= Holy Apostles Soup Kitchen =

Soup kitchen in Manhattan, New York City

Holy Apostles Soup Kitchen (HASK) is an emergency feeding program of the Church of the Holy Apostles, located in the Chelsea section of Manhattan. HASK provides hot meals as well as counseling and referrals services citizens of New York City.

==Mission==
Holy Apostles Soup Kitchen offers food and counsel to the homeless. HASK also advocates on behalf of the hungry and homeless so that their voices are heard.

==History==
The Soup Kitchen opened on October 22, 1982, as part of the outreach program of the Church of the Holy Apostles, founded in 1844 and designated a NYC Landmark in 1966. HASK is the largest feeding program in the Episcopal Church.

On its first day in 1982, HASK served 35 local homeless individuals camped out across the street from the church. HASK quickly grew in a matter of weeks to 300, and four years later it was serving more than 800 meals each weekday.

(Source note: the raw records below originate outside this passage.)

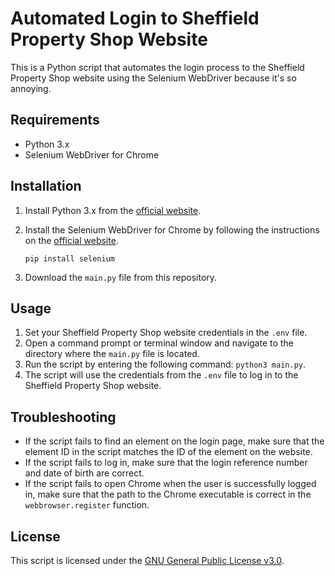 
# Automated Login to Sheffield Property Shop Website

This is a Python script that automates the login process to the Sheffield Property Shop website using the Selenium WebDriver because it's so annoying.

## Requirements

* Python 3.x
* Selenium WebDriver for Chrome

## Installation

1. Install Python 3.x from the [official website](https://www.python.org/downloads/).
2. Install the Selenium WebDriver for Chrome by following the instructions on the [official website](https://sites.google.com/a/chromium.org/chromedriver/downloads).

   ```
   pip install selenium
   ```
3. Download the `main.py` file from this repository.

## Usage

1. Set your Sheffield Property Shop website credentials in the `.env` file.
2. Open a command prompt or terminal window and navigate to the directory where the `main.py` file is located.
3. Run the script by entering the following command: `python3 main.py`.
4. The script will use the credentials from the `.env` file to log in to the Sheffield Property Shop website.

## Troubleshooting

* If the script fails to find an element on the login page, make sure that the element ID in the script matches the ID of the element on the website.
* If the script fails to log in, make sure that the login reference number and date of birth are correct.
* If the script fails to open Chrome when the user is successfully logged in, make sure that the path to the Chrome executable is correct in the `webbrowser.register` function.

## License

This script is licensed under the [GNU General Public License v3.0](https://www.gnu.org/licenses/gpl-3.0.en.html).
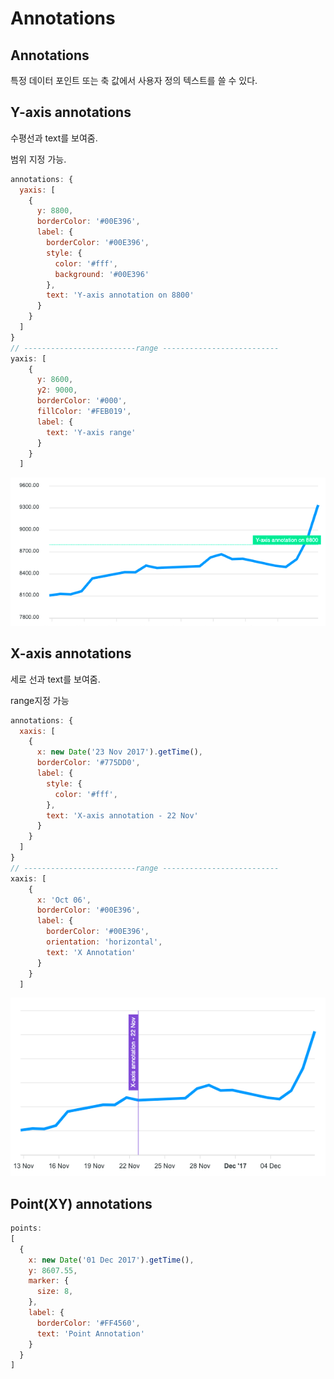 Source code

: # Annotations

## Annotations

특정 데이터 포인트 또는 축 값에서 사용자 정의 텍스트를 쓸 수 있다.



## Y-axis annotations

수평선과 text를 보여줌.

범위 지정 가능.

```javascript
annotations: {
  yaxis: [
    {
      y: 8800,
      borderColor: '#00E396',
      label: {
        borderColor: '#00E396',
        style: {
          color: '#fff',
          background: '#00E396'
        },
        text: 'Y-axis annotation on 8800'
      }
    }
  ]
}
// -------------------------range --------------------------
yaxis: [
    {
      y: 8600,
      y2: 9000,
      borderColor: '#000',
      fillColor: '#FEB019',
      label: {
        text: 'Y-axis range'
      }
    }
  ]
```

![y-axis-annotations](./readme_images/y-axis-annotation.png)



## X-axis annotations

세로 선과 text를 보여줌.

range지정 가능

```javascript
annotations: {
  xaxis: [
    {
      x: new Date('23 Nov 2017').getTime(),
      borderColor: '#775DD0',
      label: {
        style: {
          color: '#fff',
        },
        text: 'X-axis annotation - 22 Nov'
      }
    }
  ]
}
// -------------------------range --------------------------
xaxis: [
    {
      x: 'Oct 06',
      borderColor: '#00E396',
      label: {
        borderColor: '#00E396',
        orientation: 'horizontal',
        text: 'X Annotation'
      }
    }
  ]
```

![x-axis-annotation](./readme_images/x-axis-annotation.png)



## Point(XY) annotations

```javascript
points: 
[
  {
    x: new Date('01 Dec 2017').getTime(),
    y: 8607.55,
    marker: {
      size: 8,
    },
    label: {
      borderColor: '#FF4560',
      text: 'Point Annotation'
    }
  }
]
``` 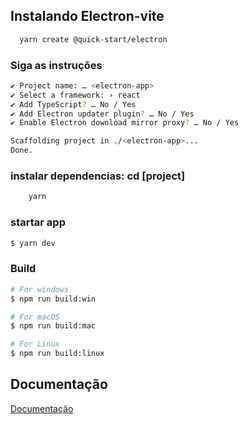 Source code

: ## Instalando Electron-vite

```bash
  yarn create @quick-start/electron
```


### Siga as instruções

```bash
✔ Project name: … <electron-app>
✔ Select a framework: › react
✔ Add TypeScript? … No / Yes
✔ Add Electron updater plugin? … No / Yes
✔ Enable Electron download mirror proxy? … No / Yes

Scaffolding project in ./<electron-app>...
Done.
```

### instalar dependencias: cd [project]

```bash
	yarn
```

### startar app

```bash
$ yarn dev
```

### Build

```bash
# For windows
$ npm run build:win

# For macOS
$ npm run build:mac

# For Linux
$ npm run build:linux
```


## Documentação

[Documentação](https://evite.netlify.app/)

On September 28, 1988, the Soup Kitchen served its one-millionth meal.

A fire gutted the roof and much of the interior of the church nave in 1990, the Soup Kitchen served 943 meals the next day. HASK has not missed a single serving day since its inception. Vastly improved accommodations made after the fire allow the hungry individuals coming for hot meals to eat in the nave of the church itself.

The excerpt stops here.